The recommendation was announced by the European Medicines Agency on Wednesday. The European Commission is working "at full speed" on the final clearance step, President Ursula Von Der Leyen said in a tweet.
EU leaders are facing growing pressure to speed up clearance and deployment of vaccines to tame a virus resurgence across the continent. The 27-nation bloc began immunizations last week with the vaccine developed by Pfizer Inc. and BioNTech SE, but the pace of the rollout has been uneven, prompting unfavorable comparisons with the U.K. and U.S.
France had vaccinated fewer than 10,000 people so far, compared with more than 300,000 in Germany, heaping pressure on President Emmanuel Macron to accelerate the deployment. The U.S., by contrast, has immunized more than 5 million people, and Britain more than 1.3 million.
Moderna shares rose 2.6% before U.S. exchanges opened. The vaccine was developed with the National Institutes of Health and is given in a two-dose regimen. Like the Pfizer-BioNTech shot, it's based on messenger RNA technology that previously hadn't been used in immunizations. The Moderna shot was cleared for emergency use by U.S. regulators on Dec. 18.
"This vaccine provides us with another tool to overcome the current emergency," Emer Cooke, the EMA's executive director, said in a statement. "We will closely monitor data on the safety and effectiveness of the vaccine to ensure ongoing protection of the EU public. Our work will always be guided by the scientific evidence."
The EU recently announced that it would trigger an option for 100 million additional doses of the Pfizer-BioNTech vaccine, raising the total from the companies to 300 million. It's also negotiating a deal that could as much as double that amount, people familiar with the talks said Tuesday.
The bloc has ordered 160 million doses of the Moderna vaccine, the company said last month.
Moderna will likely start delivering doses within the next week, German health minister Jens Spahn said Wednesday. Germany expects to get more than 50 million doses, he said.

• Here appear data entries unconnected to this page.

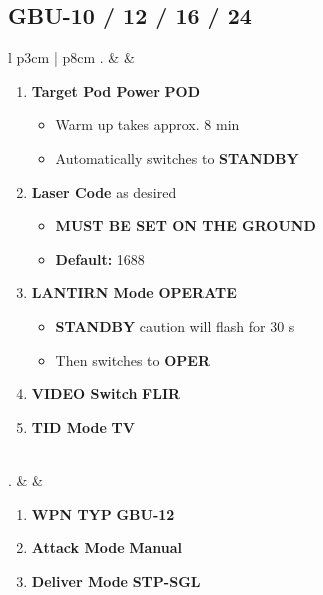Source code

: \documentclass[8pt,usenames,dvipsnames,twoside]{article}
\begin{document}
		\subsection{GBU-10 / 12 / 16 / 24}
		\begin{center}
			\begin{longtable}{l p{3cm} | p{8cm}}
				. &  & 
				\begin{minipage}[t]{\linewidth}
					\vspace{-7pt}
					\begin{enumerate}[label=(\alph*)]
						\item \textbf{Target Pod Power} \dotfill \textbf{POD}
						\begin{itemize}
							\item Warm up takes approx. 8 min
							\item Automatically switches to \textbf{STANDBY}
						\end{itemize}
						\item \textbf{Laser Code} \dotfill as desired
						\begin{itemize}
							\item \textbf{MUST BE SET ON THE GROUND}
							\item \textbf{Default:} 1688
						\end{itemize}
						\item \textbf{LANTIRN Mode} \dotfill \textbf{OPERATE}
						\begin{itemize}
							\item \textbf{STANDBY} caution will flash for 30 s
							\item Then switches to \textbf{OPER}
						\end{itemize}
						\item \textbf{VIDEO Switch} \dotfill \textbf{FLIR}
						\item \textbf{TID Mode} \dotfill \textbf{TV}
					\end{enumerate}
				\end{minipage} \\
				. &  & 
				\begin{minipage}[t]{\linewidth}
					\vspace{-7pt}
					\begin{enumerate}[label=(\alph*)]
						\item \textbf{WPN TYP} \dotfill \textbf{GBU-12}
						\item \textbf{Attack Mode} \dotfill \textbf{Manual}
						\item \textbf{Deliver Mode} \dotfill \textbf{STP-SGL}

\end{enumerate}
\end{minipage}
\end{longtable}
\end{center}
\end{document}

Shots from AstraZeneca and the University of Oxford are also anticipated, though it may be some weeks before they're approved. After the EMA said last week it hadn't received enough information to review the Astra-Oxford vaccine, Astra submitted a "substantial" data package and said it would work closely with the EMA to support the start of a formal application process.
Vaccines are considered the ultimate weapon against the coronavirus, which has infected more than 86 million people worldwide and killed more than 1.86 million. But getting shots into people's arms presents a huge logistical challenge and will take months, leaving governments little choice but to impose restrictions on public life to keep the pathogen from spreading out of control.
Britain, Germany and Italy all announced tougher measures to contain the spread of the virus this week.
"With every jab that goes into our arms, we are tilting the odds against Covid," U.K. Prime Minister Boris Johnson said a televised address late Monday. "The weeks ahead will be the hardest yet, but I really do believe that we are entering the last phase of the struggle."